EWR 7 (2008), Nr. 1 (Januar/Februar)

Uta Strewe
"Bücher von heute sind morgen Taten"
Geschichtsdarstellung im Kinder- und Jugendbuch der DDR
Frankfurt a.M.: Lang 2007
(272 S.; ISBN 978-3-631-55908-6; 45,50 EUR)
"Bücher von heute sind morgen Taten" Die Historikerin und Germanistin Uta Strewe hat mit ihrer Monographie einen sorgfältig aufbereiteten, gleichermaßen materialreichen wie gut lesbaren Beitrag zur Kinder- und Jugendliteratur der DDR vorgelegt.
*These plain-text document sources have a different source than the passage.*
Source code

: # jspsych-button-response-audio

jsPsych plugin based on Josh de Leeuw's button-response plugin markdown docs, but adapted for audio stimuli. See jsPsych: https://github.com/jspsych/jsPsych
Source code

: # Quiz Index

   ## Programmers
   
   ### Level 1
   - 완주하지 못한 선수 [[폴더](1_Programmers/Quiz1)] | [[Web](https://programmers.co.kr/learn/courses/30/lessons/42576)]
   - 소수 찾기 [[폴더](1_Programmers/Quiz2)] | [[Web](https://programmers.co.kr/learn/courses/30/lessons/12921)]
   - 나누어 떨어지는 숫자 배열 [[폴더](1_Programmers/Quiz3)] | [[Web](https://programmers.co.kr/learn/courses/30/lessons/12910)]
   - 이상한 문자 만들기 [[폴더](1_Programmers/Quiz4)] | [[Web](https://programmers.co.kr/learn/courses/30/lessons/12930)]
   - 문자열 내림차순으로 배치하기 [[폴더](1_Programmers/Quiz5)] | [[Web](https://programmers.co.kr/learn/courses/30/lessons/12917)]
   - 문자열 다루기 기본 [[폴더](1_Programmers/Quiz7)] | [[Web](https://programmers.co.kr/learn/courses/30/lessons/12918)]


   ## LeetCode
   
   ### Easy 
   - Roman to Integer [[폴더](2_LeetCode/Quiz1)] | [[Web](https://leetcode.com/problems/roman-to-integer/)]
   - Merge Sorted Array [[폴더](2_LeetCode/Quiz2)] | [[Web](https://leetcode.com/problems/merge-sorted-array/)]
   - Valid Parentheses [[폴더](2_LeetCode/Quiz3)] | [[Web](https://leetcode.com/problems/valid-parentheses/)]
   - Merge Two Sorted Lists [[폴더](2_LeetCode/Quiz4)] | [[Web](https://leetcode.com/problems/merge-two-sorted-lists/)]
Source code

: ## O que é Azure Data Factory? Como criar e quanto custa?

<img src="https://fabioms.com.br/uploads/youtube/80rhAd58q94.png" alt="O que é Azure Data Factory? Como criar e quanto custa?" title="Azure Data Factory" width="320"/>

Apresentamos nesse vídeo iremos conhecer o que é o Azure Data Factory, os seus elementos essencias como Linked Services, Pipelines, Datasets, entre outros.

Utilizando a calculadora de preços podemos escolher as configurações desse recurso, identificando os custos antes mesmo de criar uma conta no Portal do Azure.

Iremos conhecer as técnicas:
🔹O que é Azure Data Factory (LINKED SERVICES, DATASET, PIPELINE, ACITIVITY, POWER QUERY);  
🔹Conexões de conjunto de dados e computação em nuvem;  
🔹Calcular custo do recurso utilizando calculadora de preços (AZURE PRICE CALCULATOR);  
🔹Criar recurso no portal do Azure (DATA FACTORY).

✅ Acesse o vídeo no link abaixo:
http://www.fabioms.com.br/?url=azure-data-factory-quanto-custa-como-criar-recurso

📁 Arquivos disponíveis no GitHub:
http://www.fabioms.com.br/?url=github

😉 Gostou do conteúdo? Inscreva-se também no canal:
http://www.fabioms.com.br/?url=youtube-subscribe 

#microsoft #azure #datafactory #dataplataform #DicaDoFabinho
Strewe hat nicht nur sämtliche „relevante und zugängliche“ (26) Sekundärliteratur zum Thema ausgewertet, was ihr Literaturverzeichnis zu einer Fundgrube für weitere Untersuchungen macht, sondern neben den direkt herangezogenen Primärquellen findet sich als Anhang auch eine komplette Bibliographie der historischen Kinder- und Jugendliteratur der DDR.
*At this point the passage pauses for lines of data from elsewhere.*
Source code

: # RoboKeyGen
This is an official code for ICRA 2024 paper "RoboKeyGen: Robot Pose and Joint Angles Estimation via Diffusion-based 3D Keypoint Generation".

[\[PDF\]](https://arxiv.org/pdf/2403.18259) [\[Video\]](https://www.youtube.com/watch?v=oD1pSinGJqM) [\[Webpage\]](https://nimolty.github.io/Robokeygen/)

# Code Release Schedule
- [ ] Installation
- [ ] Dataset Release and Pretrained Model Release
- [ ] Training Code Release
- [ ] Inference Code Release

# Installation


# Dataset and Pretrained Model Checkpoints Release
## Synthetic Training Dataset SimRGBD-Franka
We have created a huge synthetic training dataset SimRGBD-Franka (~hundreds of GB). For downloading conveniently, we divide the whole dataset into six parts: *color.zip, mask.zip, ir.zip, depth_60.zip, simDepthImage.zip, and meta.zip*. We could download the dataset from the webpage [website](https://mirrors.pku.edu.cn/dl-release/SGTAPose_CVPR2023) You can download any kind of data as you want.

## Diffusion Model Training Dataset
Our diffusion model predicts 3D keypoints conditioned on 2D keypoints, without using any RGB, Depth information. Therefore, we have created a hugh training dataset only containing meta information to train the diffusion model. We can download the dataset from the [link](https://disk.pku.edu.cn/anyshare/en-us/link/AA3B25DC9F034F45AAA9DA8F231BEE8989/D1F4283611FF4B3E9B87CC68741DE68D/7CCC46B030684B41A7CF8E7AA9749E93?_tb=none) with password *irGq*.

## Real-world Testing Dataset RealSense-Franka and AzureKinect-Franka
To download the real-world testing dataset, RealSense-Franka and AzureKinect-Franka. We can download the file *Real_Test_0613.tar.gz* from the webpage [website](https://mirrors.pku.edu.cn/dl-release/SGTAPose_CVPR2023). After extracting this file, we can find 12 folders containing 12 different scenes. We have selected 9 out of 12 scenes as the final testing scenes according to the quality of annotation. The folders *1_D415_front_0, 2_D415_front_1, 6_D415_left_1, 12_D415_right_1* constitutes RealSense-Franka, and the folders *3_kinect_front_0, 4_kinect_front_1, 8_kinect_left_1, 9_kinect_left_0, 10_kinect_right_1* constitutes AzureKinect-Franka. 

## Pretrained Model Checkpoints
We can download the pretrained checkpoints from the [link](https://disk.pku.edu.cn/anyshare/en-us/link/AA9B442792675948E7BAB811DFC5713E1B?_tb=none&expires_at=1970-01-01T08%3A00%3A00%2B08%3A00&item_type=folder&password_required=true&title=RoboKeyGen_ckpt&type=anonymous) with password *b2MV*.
Die intensive Auseinandersetzung mit der Literatur und den Quellen spiegelt sich in zahlreichen Zitaten. Teils im Text, teils auch – gelegentlich unvermittelt – in langen Fußnoten wird ausgiebig am konkreten Beispiel argumentiert. Einige Bücher, insbesondere zu „Alternativen Heldenmodellen“ in der Auseinandersetzung mit dem Nationalsozialismus, werden ausführlich vorgestellt. Hier ist eine persönliche Grundhaltung der Autorin nur zu erahnen: die Hoffnung, auf eigenständige, von staatlicher Lenkung unbeeinflusste Werke zu stoßen. Denn sie arbeitet sich insgesamt höchst nüchtern und ohne von der Gegenwart geprägte Scheuklappen an der Realität der „Kinder- und Jugendliteratur als Subsystem der DDR“ (35) ab.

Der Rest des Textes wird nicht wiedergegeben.